# [TASK PROMPT]
Your answer should consist of the lines below that hold the word "针对这种情况".

# [INPUT]
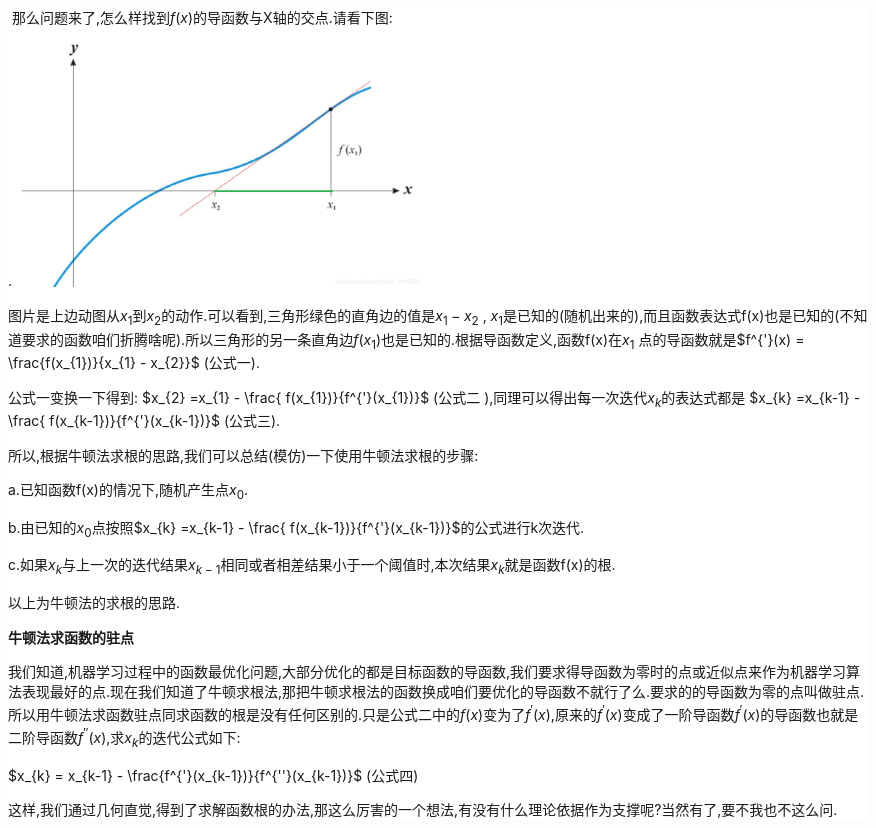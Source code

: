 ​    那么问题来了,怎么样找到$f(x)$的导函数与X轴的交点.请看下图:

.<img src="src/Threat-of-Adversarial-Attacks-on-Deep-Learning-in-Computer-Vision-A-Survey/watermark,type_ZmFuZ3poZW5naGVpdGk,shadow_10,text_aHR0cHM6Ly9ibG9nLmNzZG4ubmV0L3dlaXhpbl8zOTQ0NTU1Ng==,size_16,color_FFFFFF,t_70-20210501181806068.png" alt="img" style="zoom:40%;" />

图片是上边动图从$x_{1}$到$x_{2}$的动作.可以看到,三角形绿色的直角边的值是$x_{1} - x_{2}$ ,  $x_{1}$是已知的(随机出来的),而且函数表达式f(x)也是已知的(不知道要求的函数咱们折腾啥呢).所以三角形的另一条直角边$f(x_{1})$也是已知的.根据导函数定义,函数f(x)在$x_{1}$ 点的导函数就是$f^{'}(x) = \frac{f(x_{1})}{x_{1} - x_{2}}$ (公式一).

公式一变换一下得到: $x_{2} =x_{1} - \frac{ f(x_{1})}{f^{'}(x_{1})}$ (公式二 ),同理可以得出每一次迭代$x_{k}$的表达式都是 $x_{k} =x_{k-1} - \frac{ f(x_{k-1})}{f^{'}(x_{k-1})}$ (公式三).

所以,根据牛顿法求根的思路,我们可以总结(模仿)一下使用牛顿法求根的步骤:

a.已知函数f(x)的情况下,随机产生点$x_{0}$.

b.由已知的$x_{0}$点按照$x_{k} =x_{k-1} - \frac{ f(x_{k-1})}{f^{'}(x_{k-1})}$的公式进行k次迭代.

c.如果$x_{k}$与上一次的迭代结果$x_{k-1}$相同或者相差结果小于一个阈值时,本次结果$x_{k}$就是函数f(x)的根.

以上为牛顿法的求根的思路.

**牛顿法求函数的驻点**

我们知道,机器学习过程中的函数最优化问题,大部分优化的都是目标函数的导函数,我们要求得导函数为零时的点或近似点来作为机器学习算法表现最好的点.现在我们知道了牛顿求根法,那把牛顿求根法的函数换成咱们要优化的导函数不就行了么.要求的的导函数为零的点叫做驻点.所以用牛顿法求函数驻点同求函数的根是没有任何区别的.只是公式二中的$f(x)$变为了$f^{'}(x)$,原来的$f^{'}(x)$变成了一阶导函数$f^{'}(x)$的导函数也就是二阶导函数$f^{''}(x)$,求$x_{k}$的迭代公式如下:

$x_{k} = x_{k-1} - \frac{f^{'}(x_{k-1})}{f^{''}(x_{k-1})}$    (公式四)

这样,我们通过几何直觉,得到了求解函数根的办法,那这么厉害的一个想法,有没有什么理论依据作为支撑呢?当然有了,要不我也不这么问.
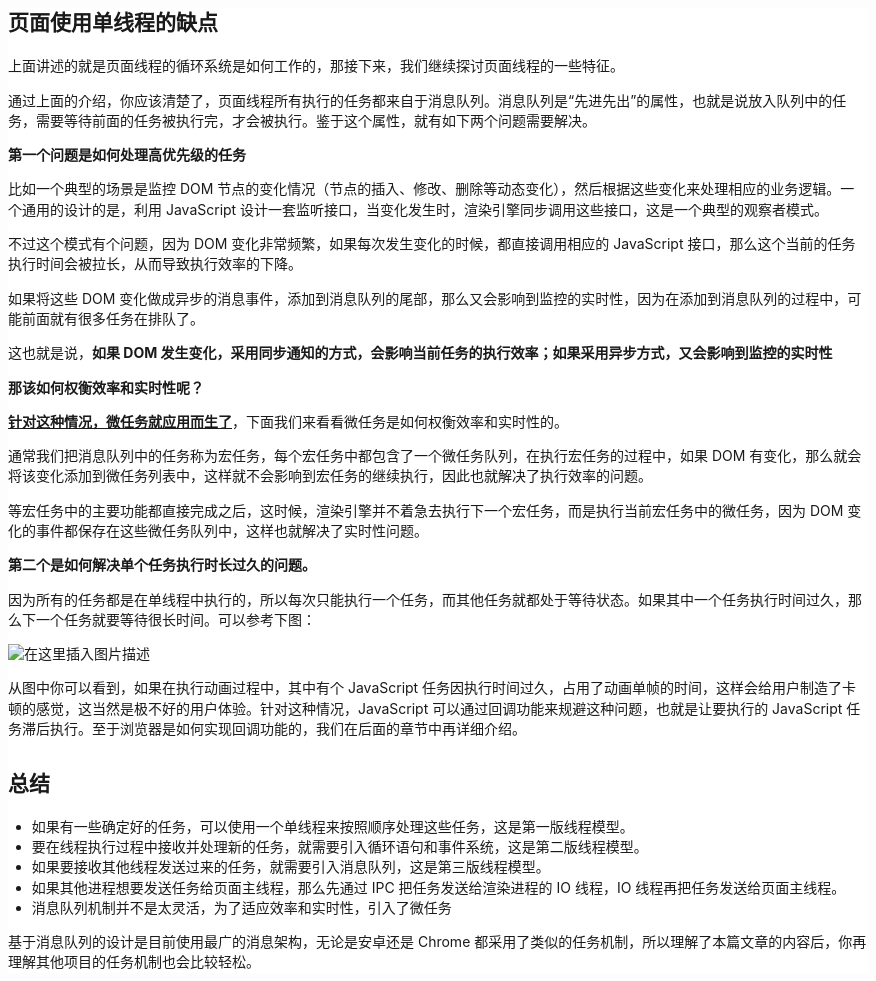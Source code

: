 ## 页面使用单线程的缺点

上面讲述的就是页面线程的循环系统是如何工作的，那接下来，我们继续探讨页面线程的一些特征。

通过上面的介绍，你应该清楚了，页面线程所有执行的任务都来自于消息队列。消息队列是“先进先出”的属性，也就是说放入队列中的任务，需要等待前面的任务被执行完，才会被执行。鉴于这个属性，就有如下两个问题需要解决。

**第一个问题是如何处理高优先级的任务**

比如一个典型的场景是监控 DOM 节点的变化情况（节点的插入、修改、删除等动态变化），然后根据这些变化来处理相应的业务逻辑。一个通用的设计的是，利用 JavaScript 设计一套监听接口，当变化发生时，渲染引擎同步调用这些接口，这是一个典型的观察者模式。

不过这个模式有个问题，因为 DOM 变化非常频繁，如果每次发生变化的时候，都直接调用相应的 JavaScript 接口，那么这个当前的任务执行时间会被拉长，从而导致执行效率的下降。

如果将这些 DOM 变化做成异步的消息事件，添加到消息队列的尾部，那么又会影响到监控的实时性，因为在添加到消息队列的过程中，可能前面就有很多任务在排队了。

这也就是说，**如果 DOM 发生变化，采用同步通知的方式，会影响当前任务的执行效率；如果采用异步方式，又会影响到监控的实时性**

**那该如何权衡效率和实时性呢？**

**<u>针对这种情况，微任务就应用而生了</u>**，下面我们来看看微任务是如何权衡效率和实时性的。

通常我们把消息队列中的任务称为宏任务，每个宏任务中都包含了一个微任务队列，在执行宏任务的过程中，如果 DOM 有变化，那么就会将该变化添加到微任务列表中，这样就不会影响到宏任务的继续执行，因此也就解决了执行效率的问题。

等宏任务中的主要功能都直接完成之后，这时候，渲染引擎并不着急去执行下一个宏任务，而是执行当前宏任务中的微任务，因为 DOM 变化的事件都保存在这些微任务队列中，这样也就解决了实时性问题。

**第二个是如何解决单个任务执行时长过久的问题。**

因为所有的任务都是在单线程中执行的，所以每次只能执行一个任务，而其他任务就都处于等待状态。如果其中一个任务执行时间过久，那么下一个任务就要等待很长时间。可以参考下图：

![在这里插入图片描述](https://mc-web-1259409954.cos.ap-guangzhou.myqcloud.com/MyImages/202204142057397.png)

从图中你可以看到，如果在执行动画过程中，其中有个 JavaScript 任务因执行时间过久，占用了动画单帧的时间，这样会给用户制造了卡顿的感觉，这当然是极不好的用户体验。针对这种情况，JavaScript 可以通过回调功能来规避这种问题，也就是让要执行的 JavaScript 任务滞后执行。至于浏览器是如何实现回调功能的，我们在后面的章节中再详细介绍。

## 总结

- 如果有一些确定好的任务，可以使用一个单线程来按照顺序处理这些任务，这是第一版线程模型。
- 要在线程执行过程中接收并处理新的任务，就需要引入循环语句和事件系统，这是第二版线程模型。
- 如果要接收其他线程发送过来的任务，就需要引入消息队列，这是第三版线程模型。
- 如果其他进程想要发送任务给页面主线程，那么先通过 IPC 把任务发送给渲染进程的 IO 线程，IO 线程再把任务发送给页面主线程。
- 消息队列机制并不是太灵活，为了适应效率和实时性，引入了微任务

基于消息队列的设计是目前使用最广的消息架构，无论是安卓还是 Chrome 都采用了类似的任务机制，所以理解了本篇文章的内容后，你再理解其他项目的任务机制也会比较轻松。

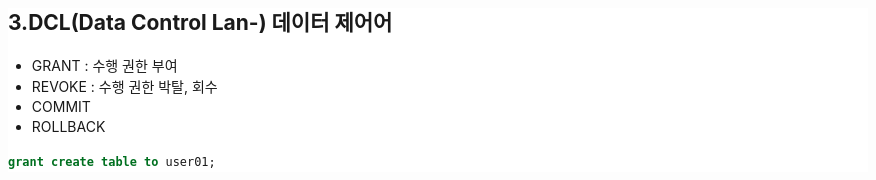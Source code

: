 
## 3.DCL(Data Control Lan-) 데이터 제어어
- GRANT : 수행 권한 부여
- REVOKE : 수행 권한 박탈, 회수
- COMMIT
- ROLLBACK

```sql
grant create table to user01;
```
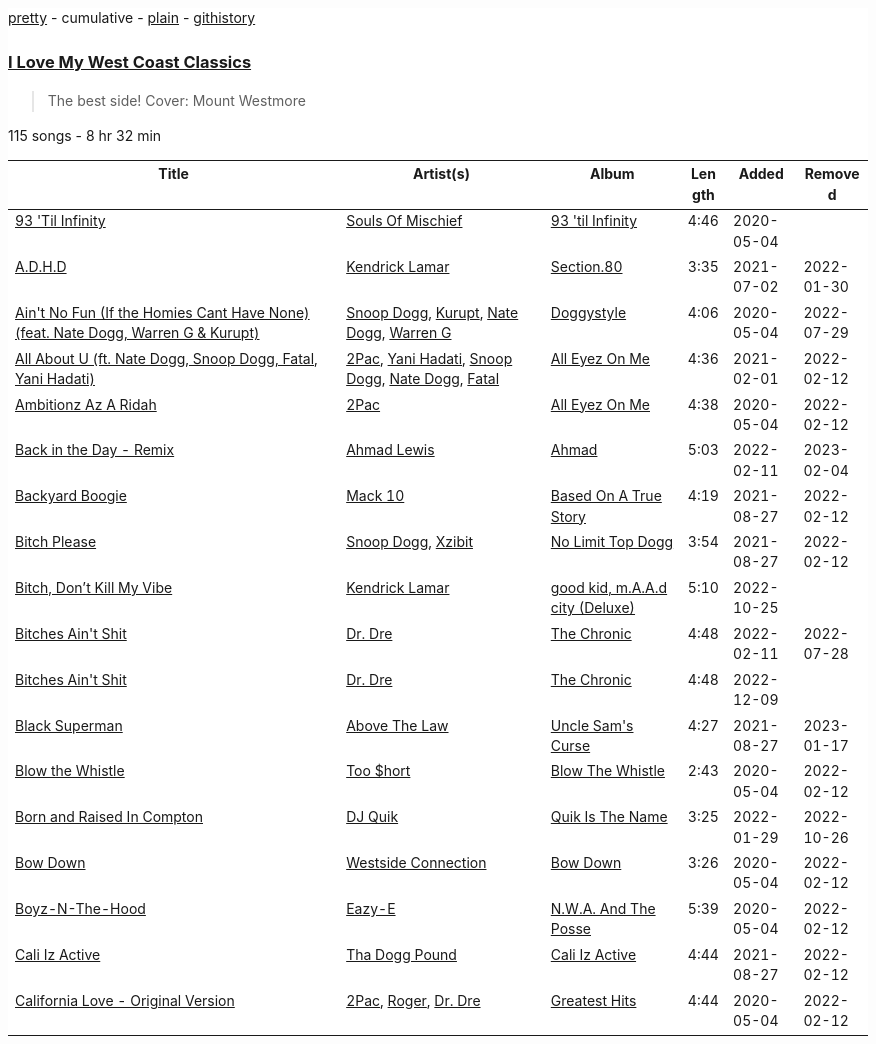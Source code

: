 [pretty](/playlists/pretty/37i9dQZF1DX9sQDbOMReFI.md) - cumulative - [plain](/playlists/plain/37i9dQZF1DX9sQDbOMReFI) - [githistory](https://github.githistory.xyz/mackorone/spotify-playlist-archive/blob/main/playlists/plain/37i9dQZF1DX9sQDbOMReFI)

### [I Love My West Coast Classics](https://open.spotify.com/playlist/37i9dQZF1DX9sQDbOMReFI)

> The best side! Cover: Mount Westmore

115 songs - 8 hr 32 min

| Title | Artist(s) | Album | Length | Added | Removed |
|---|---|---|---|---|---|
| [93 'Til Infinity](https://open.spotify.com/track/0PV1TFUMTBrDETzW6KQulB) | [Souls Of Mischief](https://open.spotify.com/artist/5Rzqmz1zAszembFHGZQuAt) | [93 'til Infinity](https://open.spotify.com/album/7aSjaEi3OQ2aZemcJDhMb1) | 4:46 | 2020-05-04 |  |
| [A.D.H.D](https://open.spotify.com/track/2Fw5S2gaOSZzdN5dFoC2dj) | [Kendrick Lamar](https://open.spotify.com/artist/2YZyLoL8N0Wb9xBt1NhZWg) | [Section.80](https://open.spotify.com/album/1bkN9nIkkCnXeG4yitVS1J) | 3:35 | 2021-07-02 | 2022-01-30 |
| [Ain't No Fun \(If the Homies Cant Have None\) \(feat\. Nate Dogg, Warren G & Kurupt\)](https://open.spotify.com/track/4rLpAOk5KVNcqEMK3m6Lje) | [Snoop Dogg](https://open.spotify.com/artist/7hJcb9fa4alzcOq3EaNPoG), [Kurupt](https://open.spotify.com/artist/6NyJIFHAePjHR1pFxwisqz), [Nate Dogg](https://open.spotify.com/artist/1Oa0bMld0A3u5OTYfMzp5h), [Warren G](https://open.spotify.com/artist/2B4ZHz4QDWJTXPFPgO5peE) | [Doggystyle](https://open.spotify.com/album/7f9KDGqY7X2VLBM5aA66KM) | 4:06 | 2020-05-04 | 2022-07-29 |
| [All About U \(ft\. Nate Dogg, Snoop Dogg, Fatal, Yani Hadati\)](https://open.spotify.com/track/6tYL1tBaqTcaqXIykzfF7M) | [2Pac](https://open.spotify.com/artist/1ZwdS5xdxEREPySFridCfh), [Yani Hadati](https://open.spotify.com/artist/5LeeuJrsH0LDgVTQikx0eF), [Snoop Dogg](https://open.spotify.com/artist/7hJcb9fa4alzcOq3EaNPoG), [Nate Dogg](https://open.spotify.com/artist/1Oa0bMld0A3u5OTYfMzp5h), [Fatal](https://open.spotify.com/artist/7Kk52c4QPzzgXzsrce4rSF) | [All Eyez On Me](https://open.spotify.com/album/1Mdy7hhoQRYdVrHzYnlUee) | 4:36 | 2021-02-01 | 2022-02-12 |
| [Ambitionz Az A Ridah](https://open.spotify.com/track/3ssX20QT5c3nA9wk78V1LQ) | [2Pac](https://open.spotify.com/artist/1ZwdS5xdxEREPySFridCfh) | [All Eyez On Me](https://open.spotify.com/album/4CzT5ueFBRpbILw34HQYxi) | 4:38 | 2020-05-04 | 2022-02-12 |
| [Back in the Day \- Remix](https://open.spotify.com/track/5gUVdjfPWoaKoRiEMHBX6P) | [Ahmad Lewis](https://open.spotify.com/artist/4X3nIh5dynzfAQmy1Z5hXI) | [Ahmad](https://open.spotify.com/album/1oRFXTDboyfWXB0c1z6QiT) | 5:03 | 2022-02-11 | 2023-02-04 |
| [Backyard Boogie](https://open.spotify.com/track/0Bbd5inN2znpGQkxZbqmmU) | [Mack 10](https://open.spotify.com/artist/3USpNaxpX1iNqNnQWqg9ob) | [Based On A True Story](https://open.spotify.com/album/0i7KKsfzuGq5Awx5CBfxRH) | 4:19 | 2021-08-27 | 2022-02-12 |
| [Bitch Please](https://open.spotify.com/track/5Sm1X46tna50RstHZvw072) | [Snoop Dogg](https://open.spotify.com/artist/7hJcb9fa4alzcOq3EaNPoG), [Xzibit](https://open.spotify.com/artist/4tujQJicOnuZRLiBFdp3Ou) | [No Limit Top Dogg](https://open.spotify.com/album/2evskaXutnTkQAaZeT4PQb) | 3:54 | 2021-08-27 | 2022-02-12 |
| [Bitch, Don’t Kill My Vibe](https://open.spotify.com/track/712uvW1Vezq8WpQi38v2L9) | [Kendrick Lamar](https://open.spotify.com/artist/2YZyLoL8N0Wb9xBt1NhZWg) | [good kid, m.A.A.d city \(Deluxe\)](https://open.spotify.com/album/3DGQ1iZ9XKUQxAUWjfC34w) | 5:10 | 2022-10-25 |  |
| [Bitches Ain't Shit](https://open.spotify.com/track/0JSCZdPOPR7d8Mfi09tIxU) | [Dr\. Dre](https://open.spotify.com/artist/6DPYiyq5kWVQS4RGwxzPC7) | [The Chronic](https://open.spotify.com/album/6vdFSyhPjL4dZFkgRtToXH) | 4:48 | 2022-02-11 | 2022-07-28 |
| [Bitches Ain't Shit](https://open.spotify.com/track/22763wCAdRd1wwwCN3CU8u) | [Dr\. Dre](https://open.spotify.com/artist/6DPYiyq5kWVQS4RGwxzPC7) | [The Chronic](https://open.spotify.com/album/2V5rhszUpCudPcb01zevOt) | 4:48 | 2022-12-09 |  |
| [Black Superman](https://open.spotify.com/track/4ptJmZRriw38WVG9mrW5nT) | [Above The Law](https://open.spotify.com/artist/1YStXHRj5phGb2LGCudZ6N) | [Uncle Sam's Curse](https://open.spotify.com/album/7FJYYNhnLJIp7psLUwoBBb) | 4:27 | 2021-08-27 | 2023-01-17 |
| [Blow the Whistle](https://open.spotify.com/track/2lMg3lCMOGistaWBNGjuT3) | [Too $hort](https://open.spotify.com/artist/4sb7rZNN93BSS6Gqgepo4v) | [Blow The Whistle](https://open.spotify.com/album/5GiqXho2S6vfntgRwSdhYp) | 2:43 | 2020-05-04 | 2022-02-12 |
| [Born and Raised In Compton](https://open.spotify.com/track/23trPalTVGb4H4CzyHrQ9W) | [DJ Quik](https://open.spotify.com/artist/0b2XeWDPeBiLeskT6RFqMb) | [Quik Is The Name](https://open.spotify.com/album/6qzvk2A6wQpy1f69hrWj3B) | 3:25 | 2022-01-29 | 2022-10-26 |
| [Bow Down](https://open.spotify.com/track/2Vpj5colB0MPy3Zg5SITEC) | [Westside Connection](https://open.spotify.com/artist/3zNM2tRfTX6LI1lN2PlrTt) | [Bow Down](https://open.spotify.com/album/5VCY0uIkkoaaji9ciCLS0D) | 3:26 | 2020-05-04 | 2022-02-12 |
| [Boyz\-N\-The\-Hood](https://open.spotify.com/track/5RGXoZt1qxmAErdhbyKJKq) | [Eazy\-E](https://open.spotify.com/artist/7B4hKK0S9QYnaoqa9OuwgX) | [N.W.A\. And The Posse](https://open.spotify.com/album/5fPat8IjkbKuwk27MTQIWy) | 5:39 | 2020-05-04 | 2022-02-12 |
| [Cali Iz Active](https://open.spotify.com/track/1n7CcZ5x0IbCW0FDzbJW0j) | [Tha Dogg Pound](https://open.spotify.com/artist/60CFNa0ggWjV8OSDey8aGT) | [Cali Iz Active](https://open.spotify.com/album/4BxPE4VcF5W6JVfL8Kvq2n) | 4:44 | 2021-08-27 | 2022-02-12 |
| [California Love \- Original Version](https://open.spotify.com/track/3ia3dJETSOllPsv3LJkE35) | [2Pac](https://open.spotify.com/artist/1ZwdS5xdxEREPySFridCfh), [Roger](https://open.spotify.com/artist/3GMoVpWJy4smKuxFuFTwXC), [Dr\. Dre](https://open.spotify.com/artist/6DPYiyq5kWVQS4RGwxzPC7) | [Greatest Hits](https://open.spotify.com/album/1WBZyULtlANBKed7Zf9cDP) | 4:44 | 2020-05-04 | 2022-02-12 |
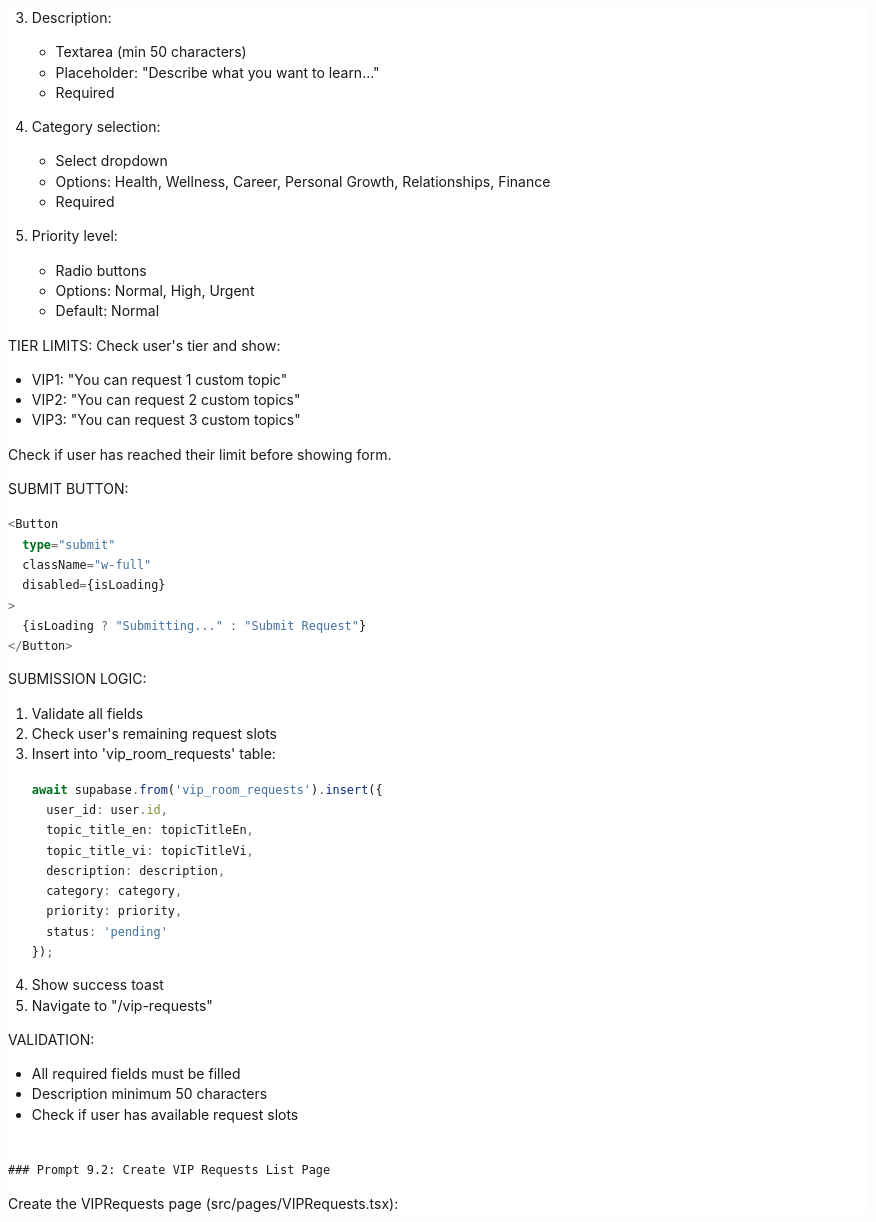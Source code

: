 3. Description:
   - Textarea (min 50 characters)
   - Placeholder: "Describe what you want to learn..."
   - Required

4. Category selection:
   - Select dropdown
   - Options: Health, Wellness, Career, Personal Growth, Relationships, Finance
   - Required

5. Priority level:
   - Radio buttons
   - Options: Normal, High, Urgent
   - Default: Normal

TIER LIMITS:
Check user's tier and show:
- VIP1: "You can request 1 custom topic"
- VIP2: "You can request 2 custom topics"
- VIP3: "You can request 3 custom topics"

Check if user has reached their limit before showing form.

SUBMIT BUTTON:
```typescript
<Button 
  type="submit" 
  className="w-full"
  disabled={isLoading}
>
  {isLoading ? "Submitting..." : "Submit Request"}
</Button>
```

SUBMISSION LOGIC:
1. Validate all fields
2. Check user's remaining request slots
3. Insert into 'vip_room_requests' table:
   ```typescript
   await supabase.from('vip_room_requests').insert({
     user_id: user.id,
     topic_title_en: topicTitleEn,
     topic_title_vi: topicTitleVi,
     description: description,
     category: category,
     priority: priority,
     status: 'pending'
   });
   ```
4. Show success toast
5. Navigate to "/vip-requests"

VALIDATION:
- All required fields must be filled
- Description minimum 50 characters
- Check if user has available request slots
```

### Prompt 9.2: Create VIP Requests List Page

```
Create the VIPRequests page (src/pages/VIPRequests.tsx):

# [SOLVED EXERCISE]
**<u>针对这种情况，微任务就应用而生了</u>**，下面我们来看看微任务是如何权衡效率和实时性的。
从图中你可以看到，如果在执行动画过程中，其中有个 JavaScript 任务因执行时间过久，占用了动画单帧的时间，这样会给用户制造了卡顿的感觉，这当然是极不好的用户体验。针对这种情况，JavaScript 可以通过回调功能来规避这种问题，也就是让要执行的 JavaScript 任务滞后执行。至于浏览器是如何实现回调功能的，我们在后面的章节中再详细介绍。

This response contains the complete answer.